この記事は2026年7月10日15時57分にChosunBiz MoneyMove(MM)サイトに掲載された。
先月KOSDAQ上場社Foodnamoo(290720)の新たな筆頭株主となったキム・ウジュ代表が、キム・ヨンジュンEグループ(旧イファグループ)会長の息子であることが確認された。Eグループはキム・ヨンジュン会長の横領・背任により上場企業3社が一度に上場廃止となったが、依然として資本市場で活動し、上場企業への投資を続けている。今回のFoodnamoo買収は、会長の息子を前面に立てて資本市場内での影響力を維持しようとする意図とみられる。
10日、金融監督院の電子公示システムと資本市場業界によると、キム・ウジュ代表は買収資金の全額をEグループから支援を受けてFoodnamooを買収した。業界ではキム代表の資金調達過程について疑念の目を向けている。キム会長との家族関係によりグループ会社の資金支援が行われたということだ。
キム代表は先月8日、Foodnamooの既存筆頭株主だったオンヒルパートナーズが保有していた持株52.23%のうち28.63%を買い入れ、筆頭株主となった。キム代表はこの過程で、買い入れ資金225億ウォン全額をイノフェイスという所から借り入れて支払った。イノフェイスはEグループの系列社であるイファ電気工業(旧イファ電気)が持株100%を保有する子会社である。キム代表が保有するFoodnamoo株式約1000万株に対する担保権はイノフェイスが持っている。
キム代表がEグループの資金を動員してFoodnamooを無資本M&Aできた背景には、キム・ヨンジュン会長との家族関係が挙げられる。キム会長はEグループが保有していた上場企業3社を支配した実質オーナーとされる。系列社に対する横領・背任容疑で公判を受けており、2023年に保釈で釈放され、現在は不拘束の状態で審理が進行中である。
Eグループはキム会長の保釈釈放以降、相次いで上場企業投資に乗り出している。昨年中頃のMiCoバイオメッド(現Rolling Stone)に続き、同年末には別のKOSDAQ企業A社の買収を推進し、健在ぶりを誇示するかのような歩みを見せた。李在明政府の発足以後、金融当局が資本市場犯罪への対応を強化しているが、キム会長側は alangkot せずにいる。
Rolling StoneはEグループが抱えた直後の昨年の監査報告書で意見不表明となり上場廃止手続きが進行中で、A社は再び経営権を売却してEグループとの縁が切れた。
今回のFoodnamoo投資は表向きはキム会長の息子を前面に立てたが、実際の資金はEグループが提供しただけに、キム会長の再起の試みとみるべきだとの分析が出ている。

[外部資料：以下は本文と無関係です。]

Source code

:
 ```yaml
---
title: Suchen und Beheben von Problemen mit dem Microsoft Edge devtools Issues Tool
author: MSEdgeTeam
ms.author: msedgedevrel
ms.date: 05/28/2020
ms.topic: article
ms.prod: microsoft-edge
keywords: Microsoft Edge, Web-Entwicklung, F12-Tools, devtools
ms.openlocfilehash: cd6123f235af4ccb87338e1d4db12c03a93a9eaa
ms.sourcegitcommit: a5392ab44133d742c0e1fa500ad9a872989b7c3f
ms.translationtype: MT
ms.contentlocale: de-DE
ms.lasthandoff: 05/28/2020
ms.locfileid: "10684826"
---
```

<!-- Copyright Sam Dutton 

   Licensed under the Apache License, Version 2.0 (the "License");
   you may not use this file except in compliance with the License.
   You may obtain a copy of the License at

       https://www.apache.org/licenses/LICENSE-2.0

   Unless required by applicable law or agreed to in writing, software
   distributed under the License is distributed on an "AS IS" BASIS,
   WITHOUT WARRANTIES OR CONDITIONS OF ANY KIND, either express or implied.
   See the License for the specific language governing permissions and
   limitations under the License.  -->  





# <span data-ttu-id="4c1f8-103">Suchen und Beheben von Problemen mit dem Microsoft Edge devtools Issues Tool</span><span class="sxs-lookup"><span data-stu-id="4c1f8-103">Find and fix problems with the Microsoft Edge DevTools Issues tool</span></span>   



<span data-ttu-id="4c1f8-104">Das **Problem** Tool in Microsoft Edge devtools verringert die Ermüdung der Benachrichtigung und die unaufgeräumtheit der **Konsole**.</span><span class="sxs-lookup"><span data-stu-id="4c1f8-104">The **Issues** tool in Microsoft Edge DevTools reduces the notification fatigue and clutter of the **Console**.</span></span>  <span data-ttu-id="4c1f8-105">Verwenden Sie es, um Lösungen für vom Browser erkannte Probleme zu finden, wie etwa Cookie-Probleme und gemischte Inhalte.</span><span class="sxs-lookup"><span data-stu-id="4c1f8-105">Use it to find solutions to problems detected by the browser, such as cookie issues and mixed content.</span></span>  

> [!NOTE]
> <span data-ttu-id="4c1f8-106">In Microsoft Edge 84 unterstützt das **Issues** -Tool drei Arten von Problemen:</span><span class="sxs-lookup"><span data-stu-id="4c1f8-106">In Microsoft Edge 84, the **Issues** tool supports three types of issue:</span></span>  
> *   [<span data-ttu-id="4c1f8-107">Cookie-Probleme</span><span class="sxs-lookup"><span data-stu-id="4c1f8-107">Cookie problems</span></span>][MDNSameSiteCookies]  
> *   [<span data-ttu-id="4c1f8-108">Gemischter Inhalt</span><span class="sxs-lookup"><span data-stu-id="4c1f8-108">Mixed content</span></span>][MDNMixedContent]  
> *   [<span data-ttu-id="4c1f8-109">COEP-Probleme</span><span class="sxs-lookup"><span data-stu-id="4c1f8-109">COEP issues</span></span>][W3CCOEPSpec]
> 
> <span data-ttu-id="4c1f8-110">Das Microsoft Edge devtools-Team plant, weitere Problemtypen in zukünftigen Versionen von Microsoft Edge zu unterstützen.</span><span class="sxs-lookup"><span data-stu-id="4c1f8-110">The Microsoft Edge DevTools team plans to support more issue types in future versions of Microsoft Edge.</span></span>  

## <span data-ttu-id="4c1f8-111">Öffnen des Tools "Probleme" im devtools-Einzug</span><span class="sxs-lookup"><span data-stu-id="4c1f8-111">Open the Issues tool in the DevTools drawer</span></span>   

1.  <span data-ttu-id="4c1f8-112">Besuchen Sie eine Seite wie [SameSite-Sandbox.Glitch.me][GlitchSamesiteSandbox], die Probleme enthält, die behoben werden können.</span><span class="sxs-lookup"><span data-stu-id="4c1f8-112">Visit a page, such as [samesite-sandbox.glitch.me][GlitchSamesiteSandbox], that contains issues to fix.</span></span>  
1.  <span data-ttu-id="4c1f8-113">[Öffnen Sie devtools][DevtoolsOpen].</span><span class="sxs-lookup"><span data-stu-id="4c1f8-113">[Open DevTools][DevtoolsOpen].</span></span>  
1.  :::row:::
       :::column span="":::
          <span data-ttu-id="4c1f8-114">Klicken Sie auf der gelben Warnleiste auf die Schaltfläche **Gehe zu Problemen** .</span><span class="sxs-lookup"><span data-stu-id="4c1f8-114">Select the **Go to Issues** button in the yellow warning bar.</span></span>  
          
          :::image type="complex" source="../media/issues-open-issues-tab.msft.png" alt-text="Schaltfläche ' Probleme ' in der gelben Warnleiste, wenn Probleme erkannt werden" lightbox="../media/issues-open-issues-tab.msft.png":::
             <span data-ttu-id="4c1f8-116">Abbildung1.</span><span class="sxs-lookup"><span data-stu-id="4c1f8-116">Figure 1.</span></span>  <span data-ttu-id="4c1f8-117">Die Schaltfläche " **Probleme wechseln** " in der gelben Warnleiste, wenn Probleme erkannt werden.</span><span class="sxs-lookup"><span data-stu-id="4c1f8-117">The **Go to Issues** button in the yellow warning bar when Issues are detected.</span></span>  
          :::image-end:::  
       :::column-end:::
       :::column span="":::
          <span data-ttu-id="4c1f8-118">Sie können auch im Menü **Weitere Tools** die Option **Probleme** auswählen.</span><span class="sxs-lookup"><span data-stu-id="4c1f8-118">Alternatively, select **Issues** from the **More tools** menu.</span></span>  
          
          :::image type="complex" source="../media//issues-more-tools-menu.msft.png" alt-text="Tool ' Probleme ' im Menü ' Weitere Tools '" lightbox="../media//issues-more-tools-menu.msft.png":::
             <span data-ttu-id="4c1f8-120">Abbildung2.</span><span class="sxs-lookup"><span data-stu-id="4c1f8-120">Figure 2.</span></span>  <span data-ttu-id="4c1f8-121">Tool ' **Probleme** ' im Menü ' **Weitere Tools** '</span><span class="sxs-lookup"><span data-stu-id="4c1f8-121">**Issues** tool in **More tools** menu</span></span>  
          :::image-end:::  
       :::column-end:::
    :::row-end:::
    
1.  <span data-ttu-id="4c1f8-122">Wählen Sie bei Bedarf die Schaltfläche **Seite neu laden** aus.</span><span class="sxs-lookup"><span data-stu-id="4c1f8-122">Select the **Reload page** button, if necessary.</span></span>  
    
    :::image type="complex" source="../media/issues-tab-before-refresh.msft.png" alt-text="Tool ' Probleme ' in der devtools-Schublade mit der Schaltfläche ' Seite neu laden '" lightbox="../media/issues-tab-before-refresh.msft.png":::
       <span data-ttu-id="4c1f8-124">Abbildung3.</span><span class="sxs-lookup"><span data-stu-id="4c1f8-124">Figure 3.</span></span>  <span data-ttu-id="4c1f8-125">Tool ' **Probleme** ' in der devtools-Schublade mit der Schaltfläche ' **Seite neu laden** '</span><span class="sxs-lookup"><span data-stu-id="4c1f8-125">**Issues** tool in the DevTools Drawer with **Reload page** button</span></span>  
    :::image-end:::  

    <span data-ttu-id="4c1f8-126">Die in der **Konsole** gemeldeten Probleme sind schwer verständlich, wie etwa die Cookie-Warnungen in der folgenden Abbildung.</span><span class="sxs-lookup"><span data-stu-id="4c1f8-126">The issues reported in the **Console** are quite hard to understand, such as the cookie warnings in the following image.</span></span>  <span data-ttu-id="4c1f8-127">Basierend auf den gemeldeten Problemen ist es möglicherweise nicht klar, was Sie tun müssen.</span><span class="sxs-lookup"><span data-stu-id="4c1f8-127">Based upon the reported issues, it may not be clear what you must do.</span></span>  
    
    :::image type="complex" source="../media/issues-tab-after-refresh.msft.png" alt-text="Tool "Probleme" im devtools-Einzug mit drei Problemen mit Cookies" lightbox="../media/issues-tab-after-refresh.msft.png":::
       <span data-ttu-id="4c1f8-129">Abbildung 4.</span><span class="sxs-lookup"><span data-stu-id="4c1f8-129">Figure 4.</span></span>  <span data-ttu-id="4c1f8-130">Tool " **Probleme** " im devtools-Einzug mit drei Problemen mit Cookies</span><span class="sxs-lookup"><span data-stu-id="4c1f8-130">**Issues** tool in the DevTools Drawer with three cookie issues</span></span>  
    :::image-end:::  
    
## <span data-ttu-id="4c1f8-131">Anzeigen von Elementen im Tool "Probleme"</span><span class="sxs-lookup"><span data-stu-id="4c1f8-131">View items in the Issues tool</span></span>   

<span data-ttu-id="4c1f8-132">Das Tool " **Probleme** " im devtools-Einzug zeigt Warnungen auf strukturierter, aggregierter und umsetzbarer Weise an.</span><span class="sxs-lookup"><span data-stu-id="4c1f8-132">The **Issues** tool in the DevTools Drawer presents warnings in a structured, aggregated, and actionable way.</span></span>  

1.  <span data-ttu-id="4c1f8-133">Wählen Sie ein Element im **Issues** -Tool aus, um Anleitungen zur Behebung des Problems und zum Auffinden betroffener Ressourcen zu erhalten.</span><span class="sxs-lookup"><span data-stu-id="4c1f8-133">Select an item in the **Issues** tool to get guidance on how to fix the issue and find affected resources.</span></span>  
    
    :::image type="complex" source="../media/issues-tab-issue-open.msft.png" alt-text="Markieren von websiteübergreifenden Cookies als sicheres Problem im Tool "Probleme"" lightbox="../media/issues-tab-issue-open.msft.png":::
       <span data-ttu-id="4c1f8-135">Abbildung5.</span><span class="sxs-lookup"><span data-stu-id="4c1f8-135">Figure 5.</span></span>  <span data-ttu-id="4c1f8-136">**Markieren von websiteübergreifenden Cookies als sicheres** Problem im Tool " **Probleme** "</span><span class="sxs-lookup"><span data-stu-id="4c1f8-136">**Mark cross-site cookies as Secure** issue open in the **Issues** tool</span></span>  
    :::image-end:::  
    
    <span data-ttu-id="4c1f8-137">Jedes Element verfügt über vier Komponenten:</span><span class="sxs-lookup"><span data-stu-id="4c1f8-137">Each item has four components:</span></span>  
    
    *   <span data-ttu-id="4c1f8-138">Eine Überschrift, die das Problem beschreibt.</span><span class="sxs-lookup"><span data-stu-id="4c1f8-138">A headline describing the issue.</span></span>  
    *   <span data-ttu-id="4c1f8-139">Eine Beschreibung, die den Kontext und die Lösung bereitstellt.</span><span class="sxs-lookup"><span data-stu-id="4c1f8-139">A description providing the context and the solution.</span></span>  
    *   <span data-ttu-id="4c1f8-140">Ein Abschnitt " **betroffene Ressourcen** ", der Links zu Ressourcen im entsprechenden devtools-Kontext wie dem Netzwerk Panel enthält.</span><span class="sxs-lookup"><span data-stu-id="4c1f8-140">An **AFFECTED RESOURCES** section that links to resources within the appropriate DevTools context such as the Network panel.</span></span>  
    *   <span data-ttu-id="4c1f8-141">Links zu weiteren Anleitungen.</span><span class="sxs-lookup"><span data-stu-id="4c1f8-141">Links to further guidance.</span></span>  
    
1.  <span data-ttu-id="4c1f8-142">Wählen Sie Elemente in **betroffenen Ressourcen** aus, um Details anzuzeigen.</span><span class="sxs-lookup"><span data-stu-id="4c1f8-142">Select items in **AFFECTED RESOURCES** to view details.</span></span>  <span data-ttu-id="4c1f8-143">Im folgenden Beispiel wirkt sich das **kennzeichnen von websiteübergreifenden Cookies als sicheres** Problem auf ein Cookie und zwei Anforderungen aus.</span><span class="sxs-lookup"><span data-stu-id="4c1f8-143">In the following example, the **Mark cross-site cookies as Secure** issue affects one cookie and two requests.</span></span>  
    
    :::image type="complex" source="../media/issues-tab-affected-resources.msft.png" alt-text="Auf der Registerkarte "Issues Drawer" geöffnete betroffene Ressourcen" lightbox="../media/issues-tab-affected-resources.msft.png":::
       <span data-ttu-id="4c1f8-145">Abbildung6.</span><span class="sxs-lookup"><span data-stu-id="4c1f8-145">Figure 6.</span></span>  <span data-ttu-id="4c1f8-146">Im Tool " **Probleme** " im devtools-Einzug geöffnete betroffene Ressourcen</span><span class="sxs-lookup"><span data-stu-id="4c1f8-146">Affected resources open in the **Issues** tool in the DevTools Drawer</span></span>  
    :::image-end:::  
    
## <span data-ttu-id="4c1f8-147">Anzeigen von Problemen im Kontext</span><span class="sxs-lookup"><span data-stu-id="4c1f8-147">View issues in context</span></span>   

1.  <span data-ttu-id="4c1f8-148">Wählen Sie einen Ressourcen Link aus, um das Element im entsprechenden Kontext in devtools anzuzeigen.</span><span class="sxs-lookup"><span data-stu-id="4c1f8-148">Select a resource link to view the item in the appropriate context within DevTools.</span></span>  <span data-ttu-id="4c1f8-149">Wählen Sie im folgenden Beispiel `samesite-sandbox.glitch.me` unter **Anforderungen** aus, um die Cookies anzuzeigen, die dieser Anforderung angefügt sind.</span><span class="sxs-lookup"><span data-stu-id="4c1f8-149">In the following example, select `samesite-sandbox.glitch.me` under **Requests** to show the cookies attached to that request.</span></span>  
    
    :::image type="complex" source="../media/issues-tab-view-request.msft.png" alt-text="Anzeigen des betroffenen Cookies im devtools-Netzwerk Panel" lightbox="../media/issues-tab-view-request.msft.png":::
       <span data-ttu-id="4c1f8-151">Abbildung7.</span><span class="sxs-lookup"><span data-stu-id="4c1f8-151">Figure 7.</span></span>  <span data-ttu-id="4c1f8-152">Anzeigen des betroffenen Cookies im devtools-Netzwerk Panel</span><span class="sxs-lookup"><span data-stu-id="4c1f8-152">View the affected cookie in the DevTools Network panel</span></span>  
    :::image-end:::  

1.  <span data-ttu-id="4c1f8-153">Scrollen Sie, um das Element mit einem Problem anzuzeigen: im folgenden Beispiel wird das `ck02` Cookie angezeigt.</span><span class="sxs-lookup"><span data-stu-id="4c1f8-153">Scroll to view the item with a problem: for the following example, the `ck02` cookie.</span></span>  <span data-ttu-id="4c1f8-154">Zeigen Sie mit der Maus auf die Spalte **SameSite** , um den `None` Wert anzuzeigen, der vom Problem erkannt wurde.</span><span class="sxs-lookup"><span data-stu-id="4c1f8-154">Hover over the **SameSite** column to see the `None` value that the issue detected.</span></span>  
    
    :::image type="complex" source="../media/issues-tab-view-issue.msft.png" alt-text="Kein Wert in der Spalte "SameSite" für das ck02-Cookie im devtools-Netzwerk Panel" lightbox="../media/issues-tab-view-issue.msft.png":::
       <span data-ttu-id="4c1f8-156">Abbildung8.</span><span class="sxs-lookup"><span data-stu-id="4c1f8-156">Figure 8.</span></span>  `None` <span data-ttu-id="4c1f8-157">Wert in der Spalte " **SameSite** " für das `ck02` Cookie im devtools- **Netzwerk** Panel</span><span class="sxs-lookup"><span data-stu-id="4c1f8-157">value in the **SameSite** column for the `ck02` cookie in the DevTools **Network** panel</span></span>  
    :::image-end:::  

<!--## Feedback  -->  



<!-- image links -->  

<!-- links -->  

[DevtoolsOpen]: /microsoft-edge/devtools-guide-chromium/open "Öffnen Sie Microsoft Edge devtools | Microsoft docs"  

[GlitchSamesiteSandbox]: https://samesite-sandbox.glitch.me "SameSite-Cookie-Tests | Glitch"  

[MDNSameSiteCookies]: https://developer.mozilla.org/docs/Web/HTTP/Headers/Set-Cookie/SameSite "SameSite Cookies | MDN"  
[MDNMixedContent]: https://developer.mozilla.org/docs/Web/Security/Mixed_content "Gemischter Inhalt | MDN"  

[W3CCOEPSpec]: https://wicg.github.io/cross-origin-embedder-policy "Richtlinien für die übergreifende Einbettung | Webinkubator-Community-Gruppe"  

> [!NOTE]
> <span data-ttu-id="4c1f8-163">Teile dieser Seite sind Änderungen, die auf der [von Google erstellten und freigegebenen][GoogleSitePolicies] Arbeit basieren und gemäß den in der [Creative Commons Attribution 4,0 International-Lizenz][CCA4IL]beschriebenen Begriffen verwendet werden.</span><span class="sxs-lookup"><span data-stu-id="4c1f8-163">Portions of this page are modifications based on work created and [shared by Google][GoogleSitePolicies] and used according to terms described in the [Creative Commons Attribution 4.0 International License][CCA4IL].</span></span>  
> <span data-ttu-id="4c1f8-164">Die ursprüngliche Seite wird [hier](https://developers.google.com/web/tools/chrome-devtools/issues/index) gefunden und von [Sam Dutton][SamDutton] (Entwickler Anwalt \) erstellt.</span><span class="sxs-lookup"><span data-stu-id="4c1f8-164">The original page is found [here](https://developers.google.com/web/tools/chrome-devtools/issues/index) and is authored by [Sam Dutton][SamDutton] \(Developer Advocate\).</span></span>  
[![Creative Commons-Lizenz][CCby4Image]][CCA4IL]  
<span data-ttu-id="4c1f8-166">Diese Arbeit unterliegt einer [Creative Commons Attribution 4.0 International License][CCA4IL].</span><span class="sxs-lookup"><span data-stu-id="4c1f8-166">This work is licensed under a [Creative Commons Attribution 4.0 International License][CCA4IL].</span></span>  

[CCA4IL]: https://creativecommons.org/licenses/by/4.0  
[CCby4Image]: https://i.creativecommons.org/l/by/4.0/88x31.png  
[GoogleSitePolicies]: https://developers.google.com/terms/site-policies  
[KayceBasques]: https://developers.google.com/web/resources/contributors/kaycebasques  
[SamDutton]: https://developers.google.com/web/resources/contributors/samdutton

資本市場業界のある関係者は「Eグループは最近、取引が可能な上場企業を確保するための動きを見せてきたことから、Foodnamooも同じ意図で買収したとみられる」とし、「ただしキム会長の司法リスクなどがあるため、息子を前面に立てたようだ」と述べた。
Eグループの資金は最近に至るまでFoodnamooに流入している。Foodnamooは今月初めから推進していた第三者割当による有償増資の割当先をニューケイドリーム1号からイノフェイスに変更した。Eグループはキム会長の息子を通じて迂回的にFoodnamooに資金を入れてきたが、今回の有償増資で直接投資にまでつなげる様相である。これ以外にも、キム代表の特別関係人であるキム・ユソン氏が2月にFoodnamooの転換社債(CB)を店頭で買い入れたが、その後、当該CBを担保にイファ電気工業から買い入れ資金全額を融資されたことが判明した。
業界ではEグループがFoodnamooを資金調達の窓口として悪用しているのではないかと懸念する。実際、Rolling StoneがEグループ買収以後、不透明な資金貸付や投資組合への出資などが続き、意見不表明となったためだ。業界のある関係者は「今後の資金フローを見守る必要があるが、前例を踏まえると資金流出の可能性は小さくないように見える」と語った。